Directions: Scan the entries below and extract each line with the word "includegraphics" in it.

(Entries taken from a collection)
----

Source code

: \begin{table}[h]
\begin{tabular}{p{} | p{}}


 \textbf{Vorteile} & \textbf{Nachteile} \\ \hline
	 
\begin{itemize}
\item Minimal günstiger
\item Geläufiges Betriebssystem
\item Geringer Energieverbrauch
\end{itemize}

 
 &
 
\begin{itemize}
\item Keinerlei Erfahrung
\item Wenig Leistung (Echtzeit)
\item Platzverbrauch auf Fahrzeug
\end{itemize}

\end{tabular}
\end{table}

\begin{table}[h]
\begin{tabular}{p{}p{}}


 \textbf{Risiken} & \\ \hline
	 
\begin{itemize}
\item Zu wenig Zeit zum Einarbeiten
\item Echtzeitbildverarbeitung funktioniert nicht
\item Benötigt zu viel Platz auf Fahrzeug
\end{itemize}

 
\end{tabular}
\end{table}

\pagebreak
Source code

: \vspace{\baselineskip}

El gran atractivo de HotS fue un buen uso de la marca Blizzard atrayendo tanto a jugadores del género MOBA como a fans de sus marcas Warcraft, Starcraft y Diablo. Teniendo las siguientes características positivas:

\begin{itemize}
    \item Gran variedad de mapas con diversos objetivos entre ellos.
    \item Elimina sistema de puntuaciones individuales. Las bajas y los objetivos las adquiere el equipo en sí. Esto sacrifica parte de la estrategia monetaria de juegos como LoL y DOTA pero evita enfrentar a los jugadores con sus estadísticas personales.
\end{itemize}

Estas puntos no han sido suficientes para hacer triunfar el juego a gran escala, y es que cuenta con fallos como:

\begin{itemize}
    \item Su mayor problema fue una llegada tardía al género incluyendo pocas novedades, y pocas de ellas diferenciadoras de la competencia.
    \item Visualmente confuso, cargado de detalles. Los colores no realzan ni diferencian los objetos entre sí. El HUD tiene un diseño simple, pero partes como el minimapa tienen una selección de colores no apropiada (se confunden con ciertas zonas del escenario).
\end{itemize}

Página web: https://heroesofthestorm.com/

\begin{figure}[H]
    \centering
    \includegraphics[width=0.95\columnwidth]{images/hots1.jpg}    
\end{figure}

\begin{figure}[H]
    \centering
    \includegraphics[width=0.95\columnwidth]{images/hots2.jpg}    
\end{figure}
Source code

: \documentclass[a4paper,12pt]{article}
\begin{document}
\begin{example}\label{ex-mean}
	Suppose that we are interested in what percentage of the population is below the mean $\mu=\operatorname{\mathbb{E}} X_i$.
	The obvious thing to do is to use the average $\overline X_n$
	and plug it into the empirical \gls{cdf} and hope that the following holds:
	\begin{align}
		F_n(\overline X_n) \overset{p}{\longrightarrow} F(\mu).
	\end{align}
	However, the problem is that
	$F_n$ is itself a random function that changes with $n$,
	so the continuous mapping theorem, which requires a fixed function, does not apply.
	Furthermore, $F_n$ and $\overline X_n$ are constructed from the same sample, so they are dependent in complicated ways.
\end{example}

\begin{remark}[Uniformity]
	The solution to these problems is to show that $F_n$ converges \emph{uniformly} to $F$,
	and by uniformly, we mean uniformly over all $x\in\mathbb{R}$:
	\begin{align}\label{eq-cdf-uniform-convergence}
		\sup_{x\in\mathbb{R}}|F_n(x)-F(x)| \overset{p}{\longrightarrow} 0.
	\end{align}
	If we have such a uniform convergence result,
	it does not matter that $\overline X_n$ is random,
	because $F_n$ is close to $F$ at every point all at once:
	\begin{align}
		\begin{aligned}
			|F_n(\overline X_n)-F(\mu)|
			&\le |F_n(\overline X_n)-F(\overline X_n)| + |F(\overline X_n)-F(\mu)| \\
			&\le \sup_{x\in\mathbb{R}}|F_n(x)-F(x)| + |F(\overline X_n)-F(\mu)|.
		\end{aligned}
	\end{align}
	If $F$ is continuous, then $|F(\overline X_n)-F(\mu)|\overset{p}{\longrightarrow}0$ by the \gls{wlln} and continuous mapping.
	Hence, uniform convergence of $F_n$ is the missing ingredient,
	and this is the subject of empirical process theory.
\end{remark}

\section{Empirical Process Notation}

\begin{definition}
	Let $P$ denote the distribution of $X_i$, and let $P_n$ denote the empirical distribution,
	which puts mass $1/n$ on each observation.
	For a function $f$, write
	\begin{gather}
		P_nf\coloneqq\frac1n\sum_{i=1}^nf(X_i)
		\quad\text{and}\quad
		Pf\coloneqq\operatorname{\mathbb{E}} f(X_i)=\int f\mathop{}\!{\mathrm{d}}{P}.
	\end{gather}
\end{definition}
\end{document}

----

Answer to this task:
    \includegraphics[width=0.95\columnwidth]{images/hots1.jpg}    
    \includegraphics[width=0.95\columnwidth]{images/hots2.jpg}    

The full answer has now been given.